[Collected data]
::::

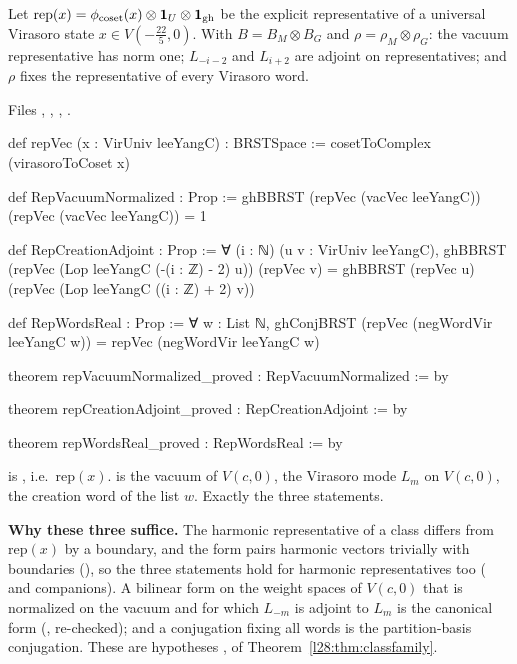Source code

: \begin{theorem}\label{l28:thm:repmetric}
Let $\mathrm{rep}(x)=\phi_{\mathrm{coset}}(x)\otimes\ltwentyeightvac_U\otimes\ltwentyeightvac_{\mathrm{gh}}$ be the explicit representative of a universal
Virasoro state $x\in V(-\tfrac{22}5,0)$. With $B=B_M\otimes B_G$ and $\rho=\rho_M\otimes\rho_G$: the vacuum representative has norm one;
$L_{-i-2}$ and $L_{i+2}$ are adjoint on representatives; and $\rho$ fixes the representative of every Virasoro word.
\end{theorem}

\noindent Files , ,
, .
\begin{leancode}
def repVec (x : VirUniv leeYangC) : BRSTSpace := cosetToComplex (virasoroToCoset x)

def RepVacuumNormalized : Prop := ghBBRST (repVec (vacVec leeYangC)) (repVec (vacVec leeYangC)) = 1

def RepCreationAdjoint : Prop :=
  ∀ (i : ℕ) (u v : VirUniv leeYangC),
    ghBBRST (repVec (Lop leeYangC (-(i : ℤ) - 2) u)) (repVec v) =
      ghBBRST (repVec u) (repVec (Lop leeYangC ((i : ℤ) + 2) v))

def RepWordsReal : Prop :=
  ∀ w : List ℕ, ghConjBRST (repVec (negWordVir leeYangC w)) = repVec (negWordVir leeYangC w)

theorem repVacuumNormalized_proved : RepVacuumNormalized := by

theorem repCreationAdjoint_proved : RepCreationAdjoint := by

theorem repWordsReal_proved : RepWordsReal := by
\end{leancode}

\begin{dictionary}
 is , i.e.\ $\mathrm{rep}(x)$.  is the vacuum of $V(c,0)$,
 the Virasoro mode $L_m$ on $V(c,0)$,  the creation word of the list $w$. Exactly the three statements.

\textbf{Why these three suffice.} The harmonic representative of a class differs from $\mathrm{rep}(x)$ by a boundary, and the form pairs harmonic
vectors trivially with boundaries (), so the three statements hold for harmonic representatives too
( and companions). A bilinear form on the weight spaces of $V(c,0)$ that is normalized on the vacuum and for which
$L_{-m}$ is adjoint to $L_m$ is the canonical form (, re-checked); and a conjugation fixing all words is
the partition-basis conjugation. These are hypotheses ,  of Theorem~\ref{l28:thm:classfamily}.
\end{dictionary}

::::

**ACTIVITY**
Using the entries above, give again each line from the one containing "Virasoro state $x\in" through the last line, exactly and only those.

**RESULT OF THE TASK**
Virasoro state $x\in V(-\tfrac{22}5,0)$. With $B=B_M\otimes B_G$ and $\rho=\rho_M\otimes\rho_G$: the vacuum representative has norm one;
$L_{-i-2}$ and $L_{i+2}$ are adjoint on representatives; and $\rho$ fixes the representative of every Virasoro word.
\end{theorem}

\noindent Files , ,
, .
\begin{leancode}
def repVec (x : VirUniv leeYangC) : BRSTSpace := cosetToComplex (virasoroToCoset x)

def RepVacuumNormalized : Prop := ghBBRST (repVec (vacVec leeYangC)) (repVec (vacVec leeYangC)) = 1

def RepCreationAdjoint : Prop :=
  ∀ (i : ℕ) (u v : VirUniv leeYangC),
    ghBBRST (repVec (Lop leeYangC (-(i : ℤ) - 2) u)) (repVec v) =
      ghBBRST (repVec u) (repVec (Lop leeYangC ((i : ℤ) + 2) v))

def RepWordsReal : Prop :=
  ∀ w : List ℕ, ghConjBRST (repVec (negWordVir leeYangC w)) = repVec (negWordVir leeYangC w)

theorem repVacuumNormalized_proved : RepVacuumNormalized := by

theorem repCreationAdjoint_proved : RepCreationAdjoint := by

theorem repWordsReal_proved : RepWordsReal := by
\end{leancode}

\begin{dictionary}
 is , i.e.\ $\mathrm{rep}(x)$.  is the vacuum of $V(c,0)$,
 the Virasoro mode $L_m$ on $V(c,0)$,  the creation word of the list $w$. Exactly the three statements.

\textbf{Why these three suffice.} The harmonic representative of a class differs from $\mathrm{rep}(x)$ by a boundary, and the form pairs harmonic
vectors trivially with boundaries (), so the three statements hold for harmonic representatives too
( and companions). A bilinear form on the weight spaces of $V(c,0)$ that is normalized on the vacuum and for which
$L_{-m}$ is adjoint to $L_m$ is the canonical form (, re-checked); and a conjugation fixing all words is
the partition-basis conjugation. These are hypotheses ,  of Theorem~\ref{l28:thm:classfamily}.
\end{dictionary}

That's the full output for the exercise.